*** Excerpted records Section Begins ***

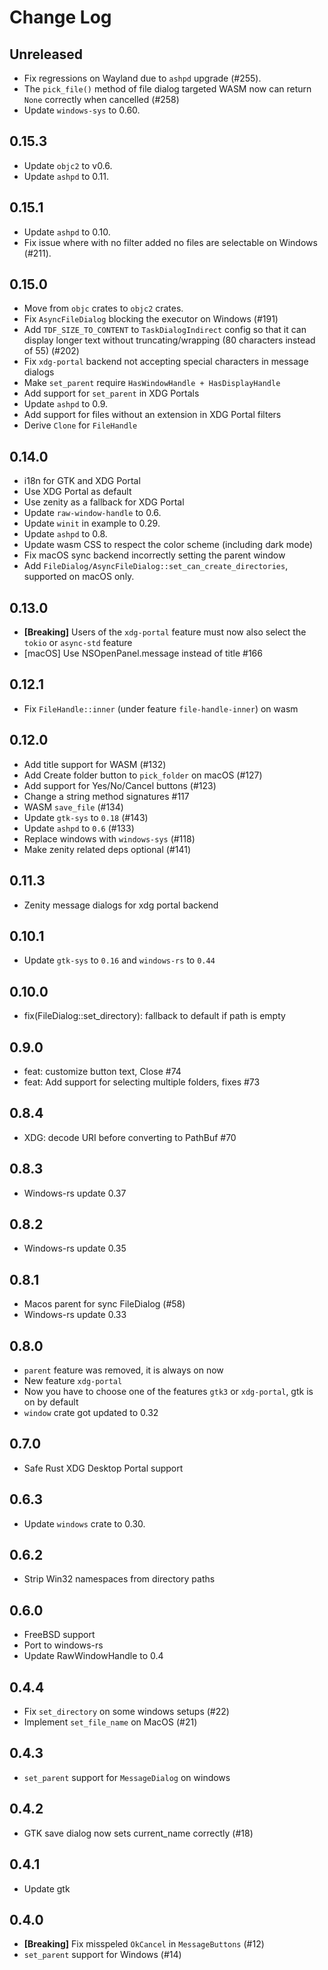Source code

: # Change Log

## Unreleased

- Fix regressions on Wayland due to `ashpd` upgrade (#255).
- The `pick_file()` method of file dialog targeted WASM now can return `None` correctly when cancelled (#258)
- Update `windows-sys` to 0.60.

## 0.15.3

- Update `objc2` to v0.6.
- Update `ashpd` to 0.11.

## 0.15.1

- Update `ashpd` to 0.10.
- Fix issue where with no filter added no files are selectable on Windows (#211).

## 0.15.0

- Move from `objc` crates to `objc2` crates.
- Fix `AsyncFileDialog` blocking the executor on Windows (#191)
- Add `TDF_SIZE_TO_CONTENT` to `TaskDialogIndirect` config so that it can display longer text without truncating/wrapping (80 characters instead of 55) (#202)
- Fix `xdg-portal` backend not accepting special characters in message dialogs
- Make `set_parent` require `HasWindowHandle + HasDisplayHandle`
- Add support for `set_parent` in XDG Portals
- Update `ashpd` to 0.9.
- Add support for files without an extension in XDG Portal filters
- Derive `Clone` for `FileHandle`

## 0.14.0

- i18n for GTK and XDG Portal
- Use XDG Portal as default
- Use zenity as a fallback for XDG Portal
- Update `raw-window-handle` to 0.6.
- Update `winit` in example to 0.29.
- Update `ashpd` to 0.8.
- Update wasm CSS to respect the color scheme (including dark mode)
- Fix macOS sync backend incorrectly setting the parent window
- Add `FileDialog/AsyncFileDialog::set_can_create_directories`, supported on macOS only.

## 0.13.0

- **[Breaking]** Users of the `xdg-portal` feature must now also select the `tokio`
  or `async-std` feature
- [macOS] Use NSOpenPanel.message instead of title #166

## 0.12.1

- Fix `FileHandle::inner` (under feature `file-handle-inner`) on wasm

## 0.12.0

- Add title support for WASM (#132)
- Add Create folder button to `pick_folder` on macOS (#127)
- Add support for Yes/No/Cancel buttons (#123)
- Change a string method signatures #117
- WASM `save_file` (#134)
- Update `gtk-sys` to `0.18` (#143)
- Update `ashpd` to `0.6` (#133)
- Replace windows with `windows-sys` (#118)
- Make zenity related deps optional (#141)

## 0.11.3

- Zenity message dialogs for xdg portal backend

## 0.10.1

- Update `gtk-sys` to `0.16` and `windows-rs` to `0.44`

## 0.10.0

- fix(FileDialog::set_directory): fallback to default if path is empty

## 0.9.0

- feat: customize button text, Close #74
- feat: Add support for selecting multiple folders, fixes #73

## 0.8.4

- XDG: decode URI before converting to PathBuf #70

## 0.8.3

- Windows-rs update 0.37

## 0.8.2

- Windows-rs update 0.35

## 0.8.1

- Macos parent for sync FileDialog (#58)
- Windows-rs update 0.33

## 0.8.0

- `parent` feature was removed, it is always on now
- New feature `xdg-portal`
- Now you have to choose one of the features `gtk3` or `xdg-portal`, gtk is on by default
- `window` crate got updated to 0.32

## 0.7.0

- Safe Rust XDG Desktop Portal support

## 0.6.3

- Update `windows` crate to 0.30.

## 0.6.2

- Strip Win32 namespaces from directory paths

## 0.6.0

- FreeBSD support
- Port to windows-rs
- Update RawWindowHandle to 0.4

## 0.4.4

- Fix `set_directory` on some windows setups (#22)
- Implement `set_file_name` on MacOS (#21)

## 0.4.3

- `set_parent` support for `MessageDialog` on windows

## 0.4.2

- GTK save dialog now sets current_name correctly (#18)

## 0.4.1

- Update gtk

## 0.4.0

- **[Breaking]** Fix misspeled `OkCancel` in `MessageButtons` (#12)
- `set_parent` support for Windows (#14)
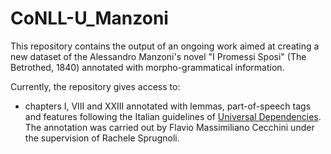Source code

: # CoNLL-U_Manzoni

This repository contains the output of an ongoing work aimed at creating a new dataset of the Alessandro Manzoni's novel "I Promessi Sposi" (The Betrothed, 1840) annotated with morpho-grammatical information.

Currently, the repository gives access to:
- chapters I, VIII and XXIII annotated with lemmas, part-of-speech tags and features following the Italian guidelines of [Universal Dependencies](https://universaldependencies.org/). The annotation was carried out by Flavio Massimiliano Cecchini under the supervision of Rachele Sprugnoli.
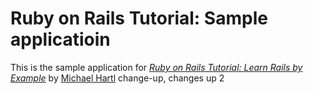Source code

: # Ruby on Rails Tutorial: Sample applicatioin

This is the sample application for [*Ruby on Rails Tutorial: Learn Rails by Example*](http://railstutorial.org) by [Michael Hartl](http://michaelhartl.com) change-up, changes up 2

*** Excerpted records Section Ends ***

The lines to return are those in the entries above that include "This".

▸ Output of the task:
This repository contains the output of an ongoing work aimed at creating a new dataset of the Alessandro Manzoni's novel "I Promessi Sposi" (The Betrothed, 1840) annotated with morpho-grammatical information.
This is the sample application for [*Ruby on Rails Tutorial: Learn Rails by Example*](http://railstutorial.org) by [Michael Hartl](http://michaelhartl.com) change-up, changes up 2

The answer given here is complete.